No one's list should be without Danilo (JR) Pinnock, the best player you don't know and Pops Mensah-Bonsu (of course). I've got love for Rashaun Freeman, too. He's pretty solid.

(I'm too lazy for a top 10, plus I'm sick of seeing all the usual Dukies and Orangmen and whatnot)


----------



## Mr. Hobbes (Jul 1, 2005)

*Re: Top 10 Favorite Current College Players*

1. DJ Washington, Memphis
2. Bobby Jones, Washington
3. Brandon Roy, Washington
4. James White, Cinncinati
5. Shelden Williams, Duke
6. Glen Davis, LSU
7. LaMarcus Aldrige, Texas
8. Derek 'The Professa' Raivio, Gonzaga
9. Paul Davis, Michigan State
10. Eric Williams, Wake Forest


----------



## Hawkeye2 (Oct 21, 2005)

*Re: Top 10 Favorite Current College Players*

1. Jeff Horner
2. Greg Brunner (last homer pick, I promise)
3. Adam Morrison
4. Shelton Williams
5. Daniel Gibson
6. Dee Brown
7. Curtis Stintson
8. Rajon Rondo
9. Pops Mensah-Bonsu
10. Taquan Dean


----------



## TM (Jun 30, 2003)

*Re: Top 10 Favorite Current College Players*

A new poster?!?!?!

Welcome, Hawkeye!!!

please, come back and invite your friends!


----------



## HogsFan1188 (Nov 24, 2004)

*Re: Top 10 Favorite Current College Players*

1. Ronnie Brewer
2. Ronnie Brewer
3. Ronnie Brewer
4. Ronnie Brewer
5. Ronnie Brewer
6. Ronnie Brewer
7. Ronnie Brewer
8. Ronnie Brewer
9. Ronnie Brewer
10. Ronnie Brewer
11. Darius Washington :banana: :banana: :banana: :banana:


----------



## kansasalumn (Jun 9, 2002)

*Re: Top 10 Favorite Current College Players*

my new favorite is Brandon Rush.


----------



## KJay (Sep 22, 2002)

*Re: Top 10 Favorite Current College Players*

the jayhawks top 9 and Gmac.


----------



## TM (Jun 30, 2003)

*Re: Top 10 Favorite Current College Players*



kansasalumn said:


> my new favorite is Brandon Rush.


i heard he's the real deal... i was hesitant to believe everything i was hearing at first about him


----------



## ralaw (Feb 24, 2005)

*Re: Top 10 Favorite Current College Players*

1. *JJ Reddick*, Duke 
2. *Calvin Baker*, William and Mary
3. *Alan Ray*, Villanova
4. *Derek Ravio*, Gonzaga
5. *Jeff Granger*, Hampton University
6. *Isiah Hunter*, ODU
7. *Adam Morrison*, Gonzaga 
8. *Rudy Gay*, UConn
9. *PJ Tucker*, Texas
10. *Shawne Williams*, Memphis


----------



## apelman42 (Apr 8, 2005)

*Re: Top 10 Favorite Current College Players*

Wow, not one person stated Marco Killingsworth in their top 10 after we all saw him Wednesday night?

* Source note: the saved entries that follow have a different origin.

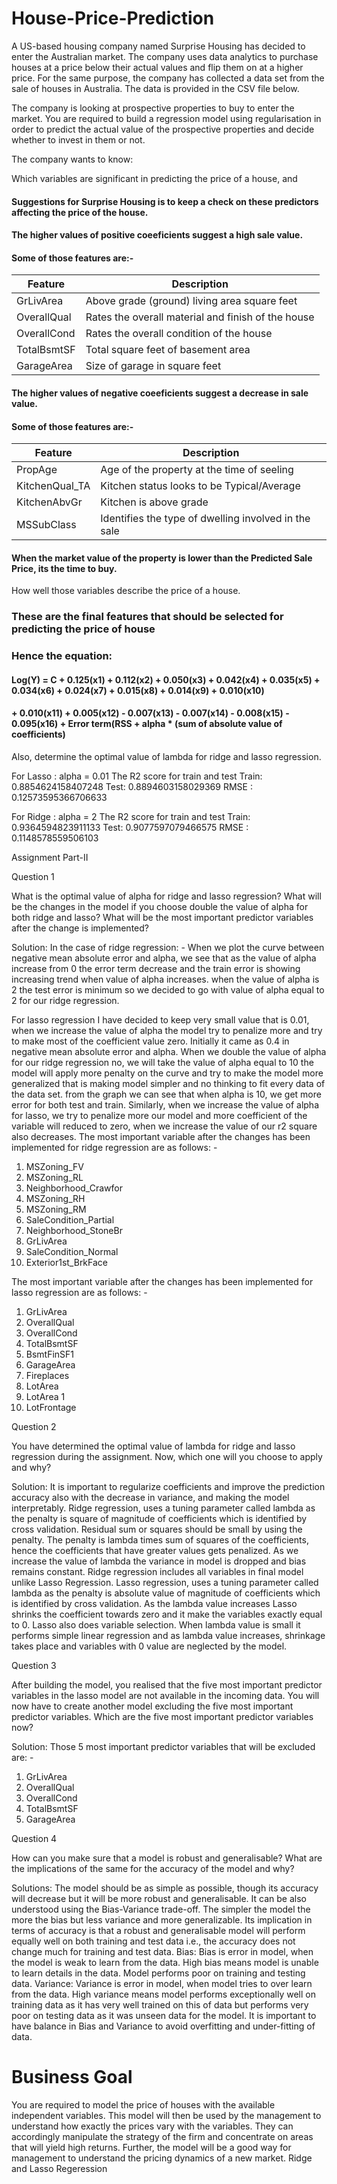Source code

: # House-Price-Prediction
A US-based housing company named Surprise Housing has decided to enter the Australian market. The company uses data analytics to purchase houses at a price below their actual values and flip them on at a higher price. For the same purpose, the company has collected a data set from the sale of houses in Australia. The data is provided in the CSV file below.

 

The company is looking at prospective properties to buy to enter the market. You are required to build a regression model using regularisation in order to predict the actual value of the prospective properties and decide whether to invest in them or not.

 

The company wants to know:

Which variables are significant in predicting the price of a house, and

#### Suggestions for Surprise Housing is to keep a check on these predictors affecting the price of the house.

#### The higher values of positive coeeficients suggest a high sale value.

#### Some of those features are:-
 |  Feature  |  Description  |
 |  ---  |  ---  |
 |  GrLivArea  |  Above grade (ground) living area square feet  |
 |  OverallQual  |  Rates the overall material and finish of the house  |
 |  OverallCond  |  Rates the overall condition of the house  |
 |  TotalBsmtSF  |  Total square feet of basement area  |
 |  GarageArea   |Size of garage in square feet  |
        
#### The higher values of negative coeeficients suggest a decrease in sale value.

#### Some of those features are:-
   |  Feature  |  Description  |
   |  ---  |  ---  |
   |  PropAge  |  Age of the property at the time of seeling  |
   |KitchenQual_TA	| Kitchen status looks to be Typical/Average
   |KitchenAbvGr	| Kitchen is above grade
   |  MSSubClass  |  Identifies the type of dwelling involved in the sale  |
    

#### When the market value of the property is lower than the Predicted Sale Price, its the time to buy.



How well those variables describe the price of a house.

 ### These are the final features that should be selected for predicting the price of house

### Hence the equation:
    
####    Log(Y) = C + 0.125(x1) + 0.112(x2) +  0.050(x3) + 0.042(x4) + 0.035(x5) + 0.034(x6) + 0.024(x7) +  0.015(x8) + 0.014(x9) + 0.010(x10)
####                + 0.010(x11) + 0.005(x12) - 0.007(x13) - 0.007(x14) - 0.008(x15) - 0.095(x16) + Error term(RSS + alpha * (sum of absolute value of coefficients)




Also, determine the optimal value of lambda for ridge and lasso regression.

For Lasso : alpha = 0.01
The R2 score for train and test 
Train: 0.8854624158407248
Test: 0.8894603158029369
RMSE : 0.12573595366706633

For Ridge : alpha = 2
The R2 score for train and test 
Train: 0.9364594823911133
Test: 0.9077597079466575
RMSE : 0.1148578559506103

Assignment Part-II

Question 1

What is the optimal value of alpha for ridge and lasso regression? What will be the changes in the model if you choose double the value of alpha for both ridge and lasso? What will be the most important predictor variables after the change is implemented?

Solution: In the case of ridge regression: - When we plot the curve between negative mean absolute error and alpha, we see that as the value of alpha increase from 0 the error term decrease and the train error is showing increasing trend when value of alpha increases. when the value of alpha is 2 the test error is minimum so we decided to go with value of alpha equal to 2 for our ridge regression. 

For lasso regression I have decided to keep very small value that is 0.01, when we increase the value of alpha the model try to penalize more and try to make most of the coefficient value zero. Initially it came as 0.4 in negative mean absolute error and alpha. 
When we double the value of alpha for our ridge regression no, we will take the value of alpha equal to 10 the model will apply more penalty on the curve and try to make the model more generalized that is making model simpler and no thinking to fit every data of the data set. from the graph we can see that when alpha is 10, we get more error for both test and train. 
Similarly, when we increase the value of alpha for lasso, we try to penalize more our model and more coefficient of the variable will reduced to zero, when we increase the value of our r2 square also decreases. 
The most important variable after the changes has been implemented for ridge regression are as follows: - 
1. MSZoning_FV 
2. MSZoning_RL 
3. Neighborhood_Crawfor 
4. MSZoning_RH 
5. MSZoning_RM 
6. SaleCondition_Partial 
7. Neighborhood_StoneBr 
8. GrLivArea 
9. SaleCondition_Normal 
10. Exterior1st_BrkFace 

The most important variable after the changes has been implemented for lasso regression are as follows: - 
1. GrLivArea 
2. OverallQual 
3. OverallCond 
4. TotalBsmtSF 
5. BsmtFinSF1 
6. GarageArea 
7. Fireplaces
8. LotArea 
9. LotArea 1
10. LotFrontage


Question 2

You have determined the optimal value of lambda for ridge and lasso regression during the assignment. Now, which one will you choose to apply and why?

Solution: It is important to regularize coefficients and improve the prediction accuracy also with the decrease in variance, and making the model interpretably. 
Ridge regression, uses a tuning parameter called lambda as the penalty is square of magnitude of coefficients which is identified by cross validation. Residual sum or squares should be small by using the penalty. The penalty is lambda times sum of squares of the coefficients, hence the coefficients that have greater values gets penalized. As we increase the value of lambda the variance in model is dropped and bias remains constant. Ridge regression includes all variables in final model unlike Lasso Regression. 
Lasso regression, uses a tuning parameter called lambda as the penalty is absolute value of magnitude of coefficients which is identified by cross validation. As the lambda value increases Lasso shrinks the coefficient towards zero and it make the variables exactly equal to 0. Lasso also does variable selection. 
When lambda value is small it performs simple linear regression and as lambda value increases, shrinkage takes place and variables with 0 value are neglected by the model.
 

Question 3

After building the model, you realised that the five most important predictor variables in the lasso model are not available in the incoming data. You will now have to create another model excluding the five most important predictor variables. Which are the five most important predictor variables now?

 Solution: 
Those 5 most important predictor variables that will be excluded are: - 
1. GrLivArea 
2. OverallQual 
3. OverallCond 
4. TotalBsmtSF 
5. GarageArea


Question 4

How can you make sure that a model is robust and generalisable? What are the implications of the same for the accuracy of the model and why?

 Solutions:
The model should be as simple as possible, though its accuracy will decrease but it will be more robust and generalisable. It can be also understood using the Bias-Variance trade-off. The simpler the model the more the bias but less variance and more generalizable. Its implication in terms of accuracy is that a robust and generalisable model will perform equally well on both training and test data i.e., the accuracy does not change much for training and test data. 
Bias: Bias is error in model, when the model is weak to learn from the data. High bias means model is unable to learn details in the data. Model performs poor on training and testing data. 
Variance: Variance is error in model, when model tries to over learn from the data. High variance means model performs exceptionally well on training data as it has very well trained on this of data but performs very poor on testing data as it was unseen data for the model. It is important to have balance in Bias and Variance to avoid overfitting and under-fitting of data.


# Business Goal 

You are required to model the price of houses with the available independent variables. This model will then be used by the management to understand how exactly the prices vary with the variables. They can accordingly manipulate the strategy of the firm and concentrate on areas that will yield high returns. Further, the model will be a good way for management to understand the pricing dynamics of a new market.
Ridge and Lasso Regeression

1. Marco Killingsworth, Indiana
2. JJ Redick, Duke
3. Dee Brown, Illinois
4. Carl Krauser, Pittsburgh
5. Adam Morrison, Gonzaga
6. Sheldin Williams, Duke
7. Justin Gray, Wake Forest
8. Alando Tucker, Wisconsin
9. Matt Witt, Eastern Kentucky
10. Allen Ray, Villanova


----------



## kansasalumn (Jun 9, 2002)

*Re: Top 10 Favorite Current College Players*



TM said:


> i heard he's the real deal... i was hesitant to believe everything i was hearing at first about him



he needs to be more aggressive. I think he has the most logic choice to be Kansas's goto guy at the end of the game. But during the games got to be the big men but that is OT.


----------



## crazyfan (Dec 9, 2005)

*Re: Top 10 Favorite Current College Players*

i would like julian wright to play more though.

randomly:
james white
daniel gibson
pops mensah bonsu
paul millsap


----------



## zagsfan20 (Dec 24, 2004)

*Re: Top 10 Favorite Current College Players*

I'll add Paul Millsap to my list as well.....The guy plays like a monster for his size....I'm very impressed by how much he hustles for everything....I think he will be a major rebounder at the next level as well....


----------



## kansasalumn (Jun 9, 2002)

*Re: Top 10 Favorite Current College Players*



crazyfan said:


> i would like julian wright to play more though.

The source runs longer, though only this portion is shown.